Animal cruelty, dog-fighting, horse-dumping. These are cases in which animal evidence is key to solving the crime. But it can be a valuable tool for investigators who are trying to solve crimes against people as well.

The lab that's at the cutting edge of veterinary genetics is just about an hour from the Bay Area. NBC Bay Area's Kris Sanchez takes us there and shows us how pets have already helped crack some California cases.

Man’s best friend… unless that man is a criminal. Then “Fido” could be his undoing. Dog hair, saliva, even a little bit of No. 1 or No. 2 could link a criminal to a crime scene.

“We’ve tested everything,” said Elizabeth Wictum, director of the UC Davis Veterinary Genetics Laboratory. “Investigators will call and say, ‘Bet you’ve never seen this,’ and it’s like, ‘Yeah, we have.’”

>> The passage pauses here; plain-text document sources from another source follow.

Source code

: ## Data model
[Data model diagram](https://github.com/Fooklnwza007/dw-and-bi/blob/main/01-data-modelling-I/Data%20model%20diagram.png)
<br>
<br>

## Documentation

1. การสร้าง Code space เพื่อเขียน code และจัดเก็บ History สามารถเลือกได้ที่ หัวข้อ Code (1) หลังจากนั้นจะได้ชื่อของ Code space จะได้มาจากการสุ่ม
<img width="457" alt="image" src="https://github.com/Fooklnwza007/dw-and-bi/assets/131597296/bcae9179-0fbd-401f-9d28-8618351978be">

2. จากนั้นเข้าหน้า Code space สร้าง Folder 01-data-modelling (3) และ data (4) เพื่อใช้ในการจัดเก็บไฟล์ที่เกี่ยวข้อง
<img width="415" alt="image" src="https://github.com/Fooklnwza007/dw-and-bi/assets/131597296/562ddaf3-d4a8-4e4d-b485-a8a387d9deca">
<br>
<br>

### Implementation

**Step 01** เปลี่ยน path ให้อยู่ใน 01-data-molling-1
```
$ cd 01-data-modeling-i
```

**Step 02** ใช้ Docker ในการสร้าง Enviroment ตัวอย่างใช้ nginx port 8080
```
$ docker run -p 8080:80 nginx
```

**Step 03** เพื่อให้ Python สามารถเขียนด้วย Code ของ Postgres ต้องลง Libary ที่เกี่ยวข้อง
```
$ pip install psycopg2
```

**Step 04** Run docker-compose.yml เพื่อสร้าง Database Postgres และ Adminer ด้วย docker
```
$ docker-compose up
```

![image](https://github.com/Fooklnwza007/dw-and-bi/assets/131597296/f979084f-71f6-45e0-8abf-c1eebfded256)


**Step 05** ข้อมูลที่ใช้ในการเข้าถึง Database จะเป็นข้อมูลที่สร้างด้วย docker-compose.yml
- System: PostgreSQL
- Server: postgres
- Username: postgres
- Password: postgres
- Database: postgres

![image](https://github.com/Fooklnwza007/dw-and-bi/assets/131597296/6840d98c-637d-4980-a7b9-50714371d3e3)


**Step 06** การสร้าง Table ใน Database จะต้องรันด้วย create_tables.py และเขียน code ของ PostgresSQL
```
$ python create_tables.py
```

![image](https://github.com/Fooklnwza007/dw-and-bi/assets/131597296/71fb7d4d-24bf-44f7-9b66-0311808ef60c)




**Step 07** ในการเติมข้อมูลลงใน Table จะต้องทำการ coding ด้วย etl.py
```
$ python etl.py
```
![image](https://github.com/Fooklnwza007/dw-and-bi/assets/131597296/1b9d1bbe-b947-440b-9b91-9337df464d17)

Inside a set of unassuming trailers on a country road, Wictum’s forensic unit is the only one accredited to do DNA testing on cats and dogs. Because of stringent standards, Wictum has been called to testify in more than two dozen criminal cases, like that of 23-year old Dane Williams, who was drugged and killed. His body was found dumped in a San Diego alley wrapped in a blanket in 2008.

“They collected some dog hairs from that blanket and we were able to match those hairs to his mother’s dog,” Wictum said.

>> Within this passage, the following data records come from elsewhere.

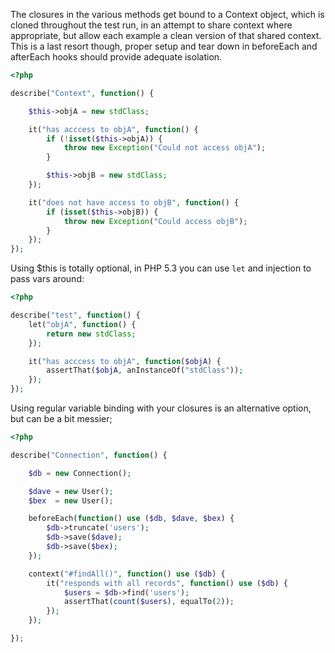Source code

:The closures in the various methods get bound to a Context object, which is
cloned throughout the test run, in an attempt to share context where
appropriate, but allow each example a clean version of that shared context. This
is a last resort though, proper setup and tear down in beforeEach and afterEach
hooks should provide adequate isolation.

``` php
<?php

describe("Context", function() {

    $this->objA = new stdClass;

    it("has acccess to objA", function() {
        if (!isset($this->objA)) {
            throw new Exception("Could not access objA");
        }

        $this->objB = new stdClass;
    });

    it("does not have access to objB", function() {
        if (isset($this->objB)) {
            throw new Exception("Could access objB");
        }
    });
});

``` 

Using $this is totally optional, in PHP 5.3 you can use `let` and injection to pass vars around:

``` php
<?php

describe("test", function() {
    let("objA", function() {
        return new stdClass;
    });

    it("has acccess to objA", function($objA) {
        assertThat($objA, anInstanceOf("stdClass"));
    });
});
```

Using regular variable binding with your closures
is an alternative option, but can be a bit messier;

``` php
<?php

describe("Connection", function() {

    $db = new Connection();

    $dave = new User();
    $bex  = new User();

    beforeEach(function() use ($db, $dave, $bex) {
        $db->truncate('users');                
        $db->save($dave);
        $db->save($bex);
    });

    context("#findAll()", function() use ($db) {
        it("responds with all records", function() use ($db) {
            $users = $db->find('users');
            assertThat(count($users), equalTo(2));
        });
    });

});
```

In that case, the dog DNA link to killer Philong Huynh was indisputable, and he was convicted.

“We got the nuclear DNA on the hair that individualized,” Wictum said, “and when you get that type of DNA, the odds of another dog having that DNA profile is one in quadrillions, just like in human beings.”

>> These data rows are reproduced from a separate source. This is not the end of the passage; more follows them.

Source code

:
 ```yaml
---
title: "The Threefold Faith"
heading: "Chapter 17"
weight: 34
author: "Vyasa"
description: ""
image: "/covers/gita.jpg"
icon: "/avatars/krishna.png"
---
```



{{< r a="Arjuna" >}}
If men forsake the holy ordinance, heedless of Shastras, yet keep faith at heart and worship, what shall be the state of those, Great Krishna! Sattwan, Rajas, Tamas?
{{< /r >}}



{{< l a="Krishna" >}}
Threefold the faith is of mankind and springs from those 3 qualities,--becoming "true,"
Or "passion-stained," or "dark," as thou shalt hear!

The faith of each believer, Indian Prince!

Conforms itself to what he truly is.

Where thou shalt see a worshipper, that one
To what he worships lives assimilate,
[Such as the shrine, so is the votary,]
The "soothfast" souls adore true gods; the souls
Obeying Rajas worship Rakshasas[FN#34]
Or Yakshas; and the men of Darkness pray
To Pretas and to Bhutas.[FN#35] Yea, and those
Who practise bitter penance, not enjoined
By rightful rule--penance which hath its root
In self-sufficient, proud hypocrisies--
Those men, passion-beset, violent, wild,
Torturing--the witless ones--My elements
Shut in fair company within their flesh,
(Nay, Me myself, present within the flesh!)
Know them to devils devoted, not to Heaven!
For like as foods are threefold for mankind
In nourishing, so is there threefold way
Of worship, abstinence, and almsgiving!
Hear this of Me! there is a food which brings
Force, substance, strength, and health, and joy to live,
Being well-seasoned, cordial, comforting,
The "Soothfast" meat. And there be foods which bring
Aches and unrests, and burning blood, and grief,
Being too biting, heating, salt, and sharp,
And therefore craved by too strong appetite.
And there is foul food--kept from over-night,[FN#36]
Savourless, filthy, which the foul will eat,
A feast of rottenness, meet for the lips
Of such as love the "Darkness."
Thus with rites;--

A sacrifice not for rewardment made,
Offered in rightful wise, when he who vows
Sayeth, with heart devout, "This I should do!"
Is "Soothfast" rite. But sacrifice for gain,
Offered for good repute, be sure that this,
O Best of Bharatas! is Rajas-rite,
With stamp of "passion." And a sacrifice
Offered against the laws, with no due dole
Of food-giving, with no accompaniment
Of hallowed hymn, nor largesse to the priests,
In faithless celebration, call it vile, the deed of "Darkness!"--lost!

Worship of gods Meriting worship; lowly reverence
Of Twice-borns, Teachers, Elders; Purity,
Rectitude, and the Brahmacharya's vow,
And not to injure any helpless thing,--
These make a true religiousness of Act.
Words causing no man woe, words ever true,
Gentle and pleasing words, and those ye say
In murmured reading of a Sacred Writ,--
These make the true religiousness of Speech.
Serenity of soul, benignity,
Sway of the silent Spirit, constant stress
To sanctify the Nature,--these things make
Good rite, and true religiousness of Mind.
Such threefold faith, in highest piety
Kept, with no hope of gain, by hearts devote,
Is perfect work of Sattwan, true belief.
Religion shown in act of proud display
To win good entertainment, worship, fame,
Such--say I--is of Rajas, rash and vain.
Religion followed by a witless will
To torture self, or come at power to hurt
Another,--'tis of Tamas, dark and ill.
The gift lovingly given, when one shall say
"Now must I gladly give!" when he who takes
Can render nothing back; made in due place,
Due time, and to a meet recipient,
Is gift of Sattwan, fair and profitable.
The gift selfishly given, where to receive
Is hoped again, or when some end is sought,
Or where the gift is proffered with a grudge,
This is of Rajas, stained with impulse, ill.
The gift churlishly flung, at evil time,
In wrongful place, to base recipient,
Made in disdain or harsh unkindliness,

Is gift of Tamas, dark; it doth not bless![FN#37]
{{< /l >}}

That was nuclear DNA, which came from the root of the hair, but which can also come from saliva on that hair, a food bowl or toy, for example. Mitochondrial DNA is less definitive but can still include -- or exclude -- a suspect.

And, DNA is stabe, so it’s usable long after the crime scene’s gone.

When Linda and Steven Riley of Sacramento were violently stabbed 19 times each in their own home, the killer -- their own son -- threw some of the evidence onto the roof, where it sat for a year.

“Those were some animal hairs, dog hairs that were found in some shoes up on a roof,” Wictum said. “They’d been sitting out on the sun up on a rooftop for a year in Sacramento. … We were able to say, yes, those dog hairs could’ve been from that dog.”

Wictum says part of her job as a pioneer in animal DNA is to persuade investigators to collect animal DNA, because it’s everywhere, it’s less expensive to analyze than human DNA, and because it’s so new there is not a backlog. Results are usually available within two weeks.

“They don’t always think of it first, but I’d like for it to be one of the routine tools that they go to in their toolbox,” Wictum said.

The lab developed animal DNA testing with practical applications as well.

The three-woman team created "Meat ID,” which you can use to make sure the meat you pay for is the meat you actually get on your plate.